- Host country: Nigeria
- Dates: 5–8 December 2003
- Cities: Abuja
- Venues: Aso Rock
- Participants: 51 (of 54 members)
- Heads of State or Government: 38
- Chair: Olusegun Obasanjo (President)
- Follows: 2002
- Precedes: 2005

Key points

= 2003 Commonwealth Heads of Government Meeting =

The 2003 Commonwealth Heads of Government Meeting was the 18th Meeting of the Heads of Government of the Commonwealth of Nations. It was held in Abuja, Nigeria, between 5 December and 8 December 2003, and hosted by President Olusegun Obasanjo.

The Zimbabwean issue was dominant, leading to one of the highest media profiles for a CHOGM in recent times. The dispute over Zimbabwe's suspension led to a dispute over the re-election of Secretary-General Don McKinnon, and, before the end of the meeting, Robert Mugabe's announcement that Zimbabwe was withdrawing from the Commonwealth. The Aso Rock Declaration reaffirmed the Harare Declaration of 1991 and set the 'promotion of democracy and development' as the organisation's priorities.

The meeting was attended by representatives of fifty-one countries out of the Commonwealth's fifty-four members (suspended members Zimbabwe and Pakistan were not invited, whilst Antigua and Barbuda sent no representative). Thirty-eight were represented by their Head of State or Head of Government.

==Zimbabwe==
Rather predictably, but despite attempts to the contrary, the issue of Zimbabwe dominated.
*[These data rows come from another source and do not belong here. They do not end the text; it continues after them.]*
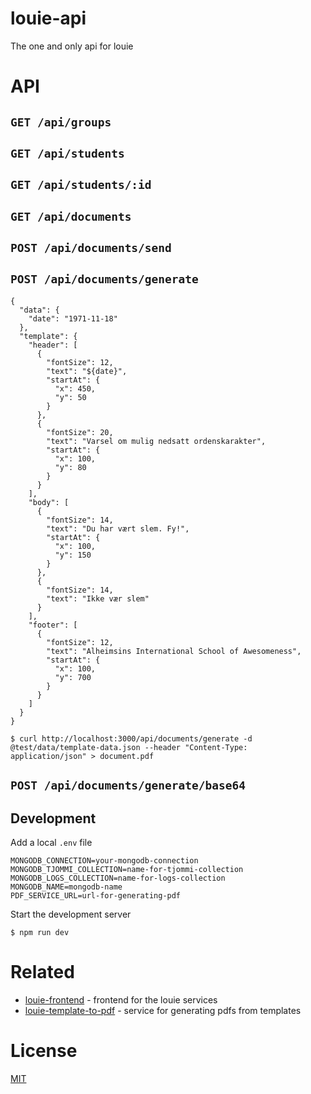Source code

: # louie-api

The one and only api for louie

# API

## `GET /api/groups`

## `GET /api/students`

## `GET /api/students/:id`

## `GET /api/documents`

## `POST /api/documents/send`

## `POST /api/documents/generate`

```
{
  "data": {
    "date": "1971-11-18"
  },
  "template": {
    "header": [
      {
        "fontSize": 12,
        "text": "${date}",
        "startAt": {
          "x": 450,
          "y": 50
        }
      },
      {
        "fontSize": 20,
        "text": "Varsel om mulig nedsatt ordenskarakter",
        "startAt": {
          "x": 100,
          "y": 80
        }
      }
    ],
    "body": [
      {
        "fontSize": 14,
        "text": "Du har vært slem. Fy!",
        "startAt": {
          "x": 100,
          "y": 150
        }
      },
      {
        "fontSize": 14,
        "text": "Ikke vær slem"
      }
    ],
    "footer": [
      {
        "fontSize": 12,
        "text": "Alheimsins International School of Awesomeness",
        "startAt": {
          "x": 100,
          "y": 700
        }
      }
    ]
  }
}
```

```
$ curl http://localhost:3000/api/documents/generate -d @test/data/template-data.json --header "Content-Type: application/json" > document.pdf
```

## `POST /api/documents/generate/base64`

## Development

Add a local `.env` file

```
MONGODB_CONNECTION=your-mongodb-connection
MONGODB_TJOMMI_COLLECTION=name-for-tjommi-collection
MONGODB_LOGS_COLLECTION=name-for-logs-collection
MONGODB_NAME=mongodb-name
PDF_SERVICE_URL=url-for-generating-pdf
```

Start the development server

```
$ npm run dev
```

# Related
- [louie-frontend](https://github.com/Alheimsins/louie-frontend) - frontend for the louie services
- [louie-template-to-pdf](https://github.com/Alheimsins/louie-template-to-pdf) - service for generating pdfs from templates

# License

[MIT](LICENSE)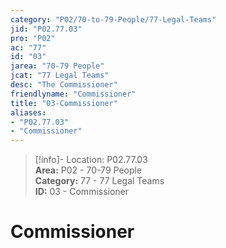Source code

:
 ```yaml
---  
category: "P02/70-to-79-People/77-Legal-Teams"  
jid: "P02.77.03"  
pro: "P02"  
ac: "77"  
id: "03"  
jarea: "70-79 People"  
jcat: "77 Legal Teams"  
desc: "The Commissioner"  
friendlyname: "Commissioner"  
title: "03-Commissioner"  
aliases:   
- "P02.77.03"  
- "Commissioner"  
---  
```

>[!info]- Location: P02.77.03  
>**Area:** P02 - 70-79 People  
>**Category:** 77 - 77 Legal Teams  
>**ID:** 03 - Commissioner  
  
# Commissioner  
  
  
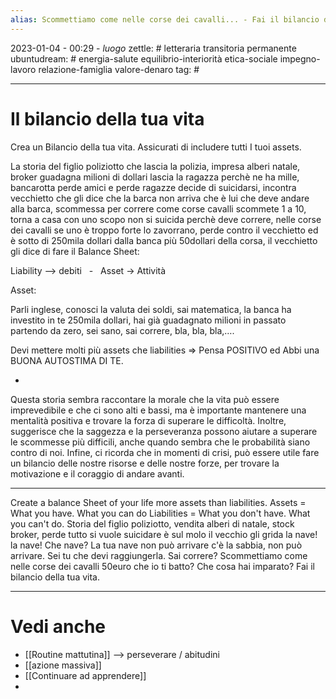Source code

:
 ```yaml
---
alias: Scommettiamo come nelle corse dei cavalli... - Fai il bilancio della tua vita
---
```

2023-01-04 - 00:29 - *luogo*
zettle: # letteraria transitoria permanente
ubuntudream: # energia-salute equilibrio-interiorità etica-sociale impegno-lavoro relazione-famiglia valore-denaro 
tag: #

---
# Il bilancio della tua vita
Crea un Bilancio della tua vita. Assicurati di includere tutti I tuoi assets.

La storia del figlio poliziotto che lascia la polizia, impresa alberi natale, broker guadagna milioni di dollari lascia la ragazza perchè ne ha mille, bancarotta perde amici e perde ragazze decide di suicidarsi, incontra vecchietto che gli dice che la barca non arriva che è lui che deve andare alla barca, scommessa per correre come corse cavalli scommete 1 a 10, torna a casa con uno scopo non si suicida perchè deve correre, nelle corse dei cavalli se uno è troppo forte lo zavorrano, perde contro il vecchietto ed è sotto di 250mila dollari dalla banca più 50dollari della corsa, il vecchietto gli dice di fare il Balance Sheet:

Liability –> debiti   -   Asset -> Attività

Asset:

Parli inglese, conosci la valuta dei soldi, sai matematica, la banca ha investito in te 250mila dollari, hai già guadagnato milioni in passato partendo da zero, sei sano, sai correre, bla, bla, bla,….

Devi mettere molti più assets che liabilities => Pensa POSITIVO ed Abbi una BUONA AUTOSTIMA DI TE.

-
Questa storia sembra raccontare la morale che la vita può essere imprevedibile e che ci sono alti e bassi, ma è importante mantenere una mentalità positiva e trovare la forza di superare le difficoltà. Inoltre, suggerisce che la saggezza e la perseveranza possono aiutare a superare le scommesse più difficili, anche quando sembra che le probabilità siano contro di noi. Infine, ci ricorda che in momenti di crisi, può essere utile fare un bilancio delle nostre risorse e delle nostre forze, per trovare la motivazione e il coraggio di andare avanti.

---
Create a balance Sheet of your life
more assets than liabilities.
Assets = What you have. What you can do
Liabilities = What you don't have. What you can't do.
Storia del figlio poliziotto, vendita alberi di natale, stock broker, perde tutto si vuole suicidare è sul molo il vecchio gli grida la nave! la nave!
Che nave?
La tua nave non può arrivare c'è la sabbia, non può arrivare. Sei tu che devi raggiungerla.
Sai correre?
Scommettiamo come nelle corse dei cavalli 50euro che io ti batto?
Che cosa hai imparato?
Fai il bilancio della tua vita.



---
# Vedi anche
- [[Routine mattutina]] --> perseverare / abitudini
- [[azione massiva]]
- [[Continuare ad apprendere]]
-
Some African members had spoken out against what they saw as the 'undemocratic' suspension of Zimbabwe, but were criticised for not respecting the principle of consensus, under which dissenting voices to an issue that had already been decided and voting on are usually only heard privately. Olusegun Obasanjo was seen to have acquitted himself well in the Commonwealth's position of Chairperson-in-Office in the manner in which he addressed this issue.

The issue was brought to a head in the election of the Secretary-General. The incumbent, New Zealander Don McKinnon, was nominated for another four-year term, and convention stipulates that an incumbent running again is to be unchallenged. However, President Thabo Mbeki of South Africa spearheaded a campaign to have Sri Lanka's Lakshman Kadirgamar elected in protest over the handling of the Zimbabwe matter. Nonetheless, African countries were divided, with only five African Heads of Government voting with Mbeki, and the attempt to move the election down the agenda to provide time to develop momentum for the movement was unsuccessful. With Mbeki's tactics failing, and with neither Kadirgamar nor the Prime Minister or President of Sri Lanka in Abuja, the challenge was easily defeated, by forty votes to eleven.

In response to the failure to overthrow McKinnon or to lift Zimbabwe's suspension, Robert Mugabe announced on 7 December that Zimbabwe was to leave the Commonwealth immediately: marking only the third occasion (after South Africa in 1961 and Pakistan in 1971) that a country had withdrawn voluntarily.